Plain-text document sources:
• • • • •

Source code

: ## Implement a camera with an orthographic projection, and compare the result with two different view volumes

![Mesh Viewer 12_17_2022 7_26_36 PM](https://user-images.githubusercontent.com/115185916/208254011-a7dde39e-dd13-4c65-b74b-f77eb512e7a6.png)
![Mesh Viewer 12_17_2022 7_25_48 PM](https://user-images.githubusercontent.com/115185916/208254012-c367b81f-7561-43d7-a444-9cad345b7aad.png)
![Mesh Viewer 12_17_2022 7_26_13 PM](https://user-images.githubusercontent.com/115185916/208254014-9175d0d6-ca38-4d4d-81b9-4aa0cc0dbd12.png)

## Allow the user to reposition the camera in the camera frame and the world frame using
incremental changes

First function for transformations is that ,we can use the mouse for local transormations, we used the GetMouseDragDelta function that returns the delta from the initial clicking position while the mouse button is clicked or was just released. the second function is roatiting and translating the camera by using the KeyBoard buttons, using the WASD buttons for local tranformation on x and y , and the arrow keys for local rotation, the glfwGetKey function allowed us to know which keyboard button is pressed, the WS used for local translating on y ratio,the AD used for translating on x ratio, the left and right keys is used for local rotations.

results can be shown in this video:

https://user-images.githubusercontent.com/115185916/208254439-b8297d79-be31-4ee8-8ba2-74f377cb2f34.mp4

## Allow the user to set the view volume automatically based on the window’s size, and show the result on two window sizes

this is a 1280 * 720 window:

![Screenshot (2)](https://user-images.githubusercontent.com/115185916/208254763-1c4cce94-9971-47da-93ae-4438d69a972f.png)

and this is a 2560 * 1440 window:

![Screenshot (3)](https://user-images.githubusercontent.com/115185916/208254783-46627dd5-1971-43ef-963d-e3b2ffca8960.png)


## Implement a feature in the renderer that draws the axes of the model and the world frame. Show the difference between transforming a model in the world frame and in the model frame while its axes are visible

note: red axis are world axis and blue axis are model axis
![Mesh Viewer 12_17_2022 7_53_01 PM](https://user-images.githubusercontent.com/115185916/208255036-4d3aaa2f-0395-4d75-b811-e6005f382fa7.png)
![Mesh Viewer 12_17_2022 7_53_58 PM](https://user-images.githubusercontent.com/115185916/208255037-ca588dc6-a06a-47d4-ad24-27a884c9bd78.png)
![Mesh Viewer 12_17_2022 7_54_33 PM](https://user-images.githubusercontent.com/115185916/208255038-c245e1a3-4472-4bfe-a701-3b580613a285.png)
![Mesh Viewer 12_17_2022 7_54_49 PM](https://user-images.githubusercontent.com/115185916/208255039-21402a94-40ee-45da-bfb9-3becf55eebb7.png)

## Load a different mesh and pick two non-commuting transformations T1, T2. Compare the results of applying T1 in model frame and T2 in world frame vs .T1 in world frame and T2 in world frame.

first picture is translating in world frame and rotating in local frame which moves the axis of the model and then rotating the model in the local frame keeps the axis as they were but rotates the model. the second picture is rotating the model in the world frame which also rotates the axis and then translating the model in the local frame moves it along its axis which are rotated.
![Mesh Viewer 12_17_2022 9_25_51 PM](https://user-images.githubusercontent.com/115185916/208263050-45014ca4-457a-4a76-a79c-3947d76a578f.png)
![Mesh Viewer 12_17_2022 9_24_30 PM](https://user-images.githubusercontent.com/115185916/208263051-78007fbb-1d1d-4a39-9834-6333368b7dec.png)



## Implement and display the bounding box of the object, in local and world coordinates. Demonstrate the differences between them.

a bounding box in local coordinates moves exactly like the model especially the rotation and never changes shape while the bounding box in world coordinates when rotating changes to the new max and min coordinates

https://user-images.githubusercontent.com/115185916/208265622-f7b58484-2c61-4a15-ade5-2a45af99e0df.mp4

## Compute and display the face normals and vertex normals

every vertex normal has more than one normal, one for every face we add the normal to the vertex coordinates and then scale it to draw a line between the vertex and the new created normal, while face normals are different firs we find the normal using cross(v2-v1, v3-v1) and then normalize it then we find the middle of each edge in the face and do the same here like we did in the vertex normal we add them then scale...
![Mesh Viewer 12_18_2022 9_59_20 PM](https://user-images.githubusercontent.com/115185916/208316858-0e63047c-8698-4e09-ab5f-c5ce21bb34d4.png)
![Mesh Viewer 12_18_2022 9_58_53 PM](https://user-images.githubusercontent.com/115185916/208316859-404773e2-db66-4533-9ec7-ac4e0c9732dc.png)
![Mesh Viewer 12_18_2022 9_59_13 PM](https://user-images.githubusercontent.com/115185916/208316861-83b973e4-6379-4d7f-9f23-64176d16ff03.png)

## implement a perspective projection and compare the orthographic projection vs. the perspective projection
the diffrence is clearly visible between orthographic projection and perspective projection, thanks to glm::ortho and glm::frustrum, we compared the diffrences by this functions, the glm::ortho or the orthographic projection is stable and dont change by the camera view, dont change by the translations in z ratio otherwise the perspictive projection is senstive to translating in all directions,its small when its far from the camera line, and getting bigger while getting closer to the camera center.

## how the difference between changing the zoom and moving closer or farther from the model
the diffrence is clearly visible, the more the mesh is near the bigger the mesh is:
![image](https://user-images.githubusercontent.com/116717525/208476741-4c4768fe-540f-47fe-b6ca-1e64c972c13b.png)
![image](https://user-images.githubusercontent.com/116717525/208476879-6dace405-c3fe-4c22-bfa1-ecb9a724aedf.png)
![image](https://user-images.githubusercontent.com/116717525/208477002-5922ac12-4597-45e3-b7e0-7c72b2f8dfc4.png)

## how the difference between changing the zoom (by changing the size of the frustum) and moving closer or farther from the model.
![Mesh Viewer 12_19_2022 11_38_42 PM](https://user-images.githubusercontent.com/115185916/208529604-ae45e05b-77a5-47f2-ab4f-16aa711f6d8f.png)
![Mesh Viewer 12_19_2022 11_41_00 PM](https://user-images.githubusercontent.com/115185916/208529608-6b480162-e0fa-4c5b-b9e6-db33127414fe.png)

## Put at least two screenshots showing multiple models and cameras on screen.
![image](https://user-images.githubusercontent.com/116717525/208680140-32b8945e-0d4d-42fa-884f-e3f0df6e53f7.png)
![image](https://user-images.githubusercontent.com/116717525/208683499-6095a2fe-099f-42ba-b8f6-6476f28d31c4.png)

• • • • •

Exercise aim: Look through the entries and find each line that has the string "moving". Copy those lines.

Response below:
## how the difference between changing the zoom and moving closer or farther from the model
## how the difference between changing the zoom (by changing the size of the frustum) and moving closer or farther from the model.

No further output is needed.